__REQUIREMENT__.
When you reach the line that contains "3. Build a new" in the data below, start reproducing lines exactly, and stop after the line that contains "(hien.truong@cs.helsinki.fi or truongthithuhien@gmail.com)".

[[ RECORDS SUPPLIED, beginning ]]

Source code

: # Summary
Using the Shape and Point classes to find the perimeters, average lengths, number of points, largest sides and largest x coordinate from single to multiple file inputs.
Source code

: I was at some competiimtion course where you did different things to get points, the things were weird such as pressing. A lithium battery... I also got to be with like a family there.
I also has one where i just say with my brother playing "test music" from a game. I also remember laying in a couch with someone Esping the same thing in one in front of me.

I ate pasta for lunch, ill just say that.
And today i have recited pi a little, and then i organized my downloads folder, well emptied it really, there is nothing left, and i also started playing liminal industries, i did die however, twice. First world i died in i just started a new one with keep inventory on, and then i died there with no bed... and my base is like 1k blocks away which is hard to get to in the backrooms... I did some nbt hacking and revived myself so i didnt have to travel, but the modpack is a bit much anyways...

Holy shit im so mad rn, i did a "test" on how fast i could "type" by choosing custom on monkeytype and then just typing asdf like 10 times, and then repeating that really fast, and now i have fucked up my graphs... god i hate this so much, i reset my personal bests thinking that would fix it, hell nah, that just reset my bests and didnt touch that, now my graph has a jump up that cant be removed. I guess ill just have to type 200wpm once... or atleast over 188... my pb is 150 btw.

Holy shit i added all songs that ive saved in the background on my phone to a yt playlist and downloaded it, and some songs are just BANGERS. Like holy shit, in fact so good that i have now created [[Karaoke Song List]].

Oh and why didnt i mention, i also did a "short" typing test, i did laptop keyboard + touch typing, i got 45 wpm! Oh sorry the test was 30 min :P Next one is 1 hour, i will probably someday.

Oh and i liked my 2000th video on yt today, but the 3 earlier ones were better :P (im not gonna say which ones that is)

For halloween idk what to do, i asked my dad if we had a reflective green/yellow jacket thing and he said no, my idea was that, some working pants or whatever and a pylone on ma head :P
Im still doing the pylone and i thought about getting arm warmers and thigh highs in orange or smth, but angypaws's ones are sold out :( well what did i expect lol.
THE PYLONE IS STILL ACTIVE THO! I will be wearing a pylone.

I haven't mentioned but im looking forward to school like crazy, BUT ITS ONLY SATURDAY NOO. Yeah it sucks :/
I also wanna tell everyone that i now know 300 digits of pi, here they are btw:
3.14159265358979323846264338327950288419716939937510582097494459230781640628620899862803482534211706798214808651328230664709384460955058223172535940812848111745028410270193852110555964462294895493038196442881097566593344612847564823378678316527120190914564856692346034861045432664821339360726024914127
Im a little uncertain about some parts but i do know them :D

[[ RECORDS SUPPLIED, end ]]
[[ RECORDS SUPPLIED, beginning ]]

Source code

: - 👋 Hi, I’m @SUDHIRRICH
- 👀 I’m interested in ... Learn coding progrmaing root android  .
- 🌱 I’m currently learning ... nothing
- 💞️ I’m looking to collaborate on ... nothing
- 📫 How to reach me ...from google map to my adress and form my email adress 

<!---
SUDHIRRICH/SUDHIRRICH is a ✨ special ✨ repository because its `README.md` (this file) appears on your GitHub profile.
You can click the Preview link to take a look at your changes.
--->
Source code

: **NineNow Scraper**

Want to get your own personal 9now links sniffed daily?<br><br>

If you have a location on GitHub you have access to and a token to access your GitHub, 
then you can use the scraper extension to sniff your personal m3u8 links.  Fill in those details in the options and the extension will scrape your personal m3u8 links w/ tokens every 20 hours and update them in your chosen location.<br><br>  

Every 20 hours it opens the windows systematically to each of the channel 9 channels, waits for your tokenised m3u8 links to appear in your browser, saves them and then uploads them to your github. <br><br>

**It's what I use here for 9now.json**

[[ RECORDS SUPPLIED, end ]]
[[ RECORDS SUPPLIED, beginning ]]

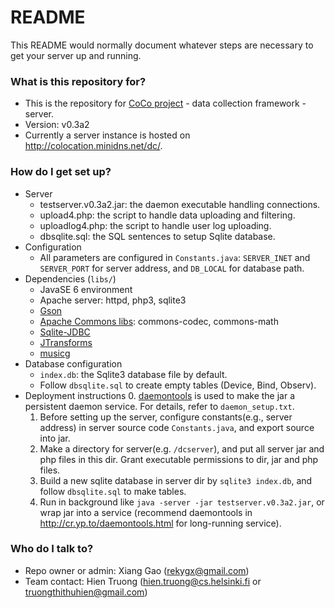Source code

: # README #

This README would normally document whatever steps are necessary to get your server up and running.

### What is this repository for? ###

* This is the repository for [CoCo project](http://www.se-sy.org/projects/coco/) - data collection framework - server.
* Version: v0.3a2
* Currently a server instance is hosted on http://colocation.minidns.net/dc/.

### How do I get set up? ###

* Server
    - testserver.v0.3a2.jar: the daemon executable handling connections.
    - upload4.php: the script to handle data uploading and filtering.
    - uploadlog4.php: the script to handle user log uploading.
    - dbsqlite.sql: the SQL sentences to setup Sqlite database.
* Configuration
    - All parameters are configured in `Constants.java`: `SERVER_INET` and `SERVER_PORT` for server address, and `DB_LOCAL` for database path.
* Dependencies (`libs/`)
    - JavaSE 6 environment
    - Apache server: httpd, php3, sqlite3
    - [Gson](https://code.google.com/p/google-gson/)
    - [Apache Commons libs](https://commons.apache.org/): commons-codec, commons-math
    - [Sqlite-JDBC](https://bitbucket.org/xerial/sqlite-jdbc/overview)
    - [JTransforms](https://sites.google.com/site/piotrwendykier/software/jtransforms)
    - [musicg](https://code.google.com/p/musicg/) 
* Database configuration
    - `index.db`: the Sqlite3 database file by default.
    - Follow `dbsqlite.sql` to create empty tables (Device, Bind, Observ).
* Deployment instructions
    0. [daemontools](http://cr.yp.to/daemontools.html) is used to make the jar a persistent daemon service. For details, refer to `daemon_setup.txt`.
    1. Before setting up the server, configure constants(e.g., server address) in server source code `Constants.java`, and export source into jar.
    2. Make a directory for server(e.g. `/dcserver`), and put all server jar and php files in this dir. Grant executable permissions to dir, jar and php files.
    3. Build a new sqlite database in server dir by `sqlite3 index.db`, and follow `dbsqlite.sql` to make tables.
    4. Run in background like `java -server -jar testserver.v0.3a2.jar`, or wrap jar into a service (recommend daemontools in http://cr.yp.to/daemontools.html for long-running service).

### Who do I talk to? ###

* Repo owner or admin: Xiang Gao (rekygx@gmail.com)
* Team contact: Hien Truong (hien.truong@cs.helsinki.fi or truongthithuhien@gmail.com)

[[ RECORDS SUPPLIED, end ]]

__ANSWER FOR THIS EXERCISE__.
    3. Build a new sqlite database in server dir by `sqlite3 index.db`, and follow `dbsqlite.sql` to make tables.
    4. Run in background like `java -server -jar testserver.v0.3a2.jar`, or wrap jar into a service (recommend daemontools in http://cr.yp.to/daemontools.html for long-running service).

### Who do I talk to? ###

* Repo owner or admin: Xiang Gao (rekygx@gmail.com)
* Team contact: Hien Truong (hien.truong@cs.helsinki.fi or truongthithuhien@gmail.com)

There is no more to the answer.